Since pictures are not wanted, repeat only the text of the records, word for word.
##### Given data
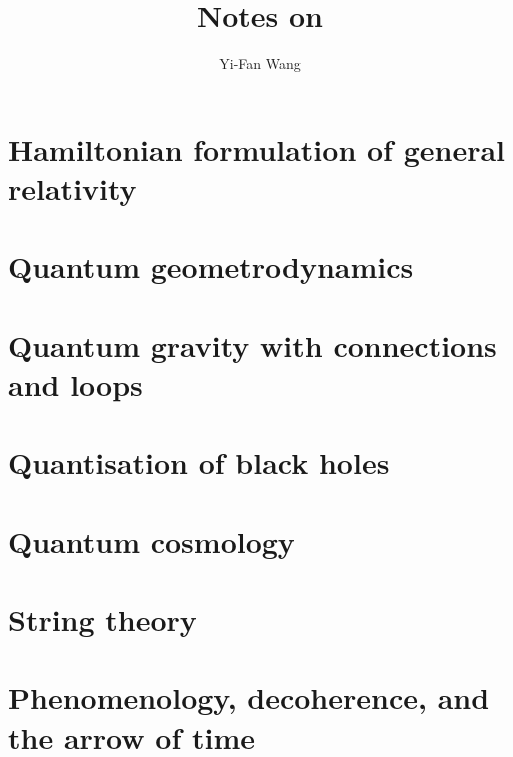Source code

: \documentclass[a4paper]{article}
\title{Notes on \cite{Kiefer_2012}}
\author{Yi-Fan Wang}
\begin{document}
\maketitle


\tableofcontents








\section{Hamiltonian formulation of general relativity}
\section{Quantum geometrodynamics}
\section{Quantum gravity with connections and loops}
\section{Quantisation of black holes}
\section{Quantum cosmology}
\section{String theory}
\section{Phenomenology, decoherence, and the arrow of time}




\printbibliography
\end{document}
##########
▶ _Task result_:
Source code

: \documentclass[a4paper]{article}
\title{Notes on \cite{Kiefer_2012}}
\author{Yi-Fan Wang}
\begin{document}
\maketitle


\tableofcontents








\section{Hamiltonian formulation of general relativity}
\section{Quantum geometrodynamics}
\section{Quantum gravity with connections and loops}
\section{Quantisation of black holes}
\section{Quantum cosmology}
\section{String theory}
\section{Phenomenology, decoherence, and the arrow of time}




\printbibliography
\end{document}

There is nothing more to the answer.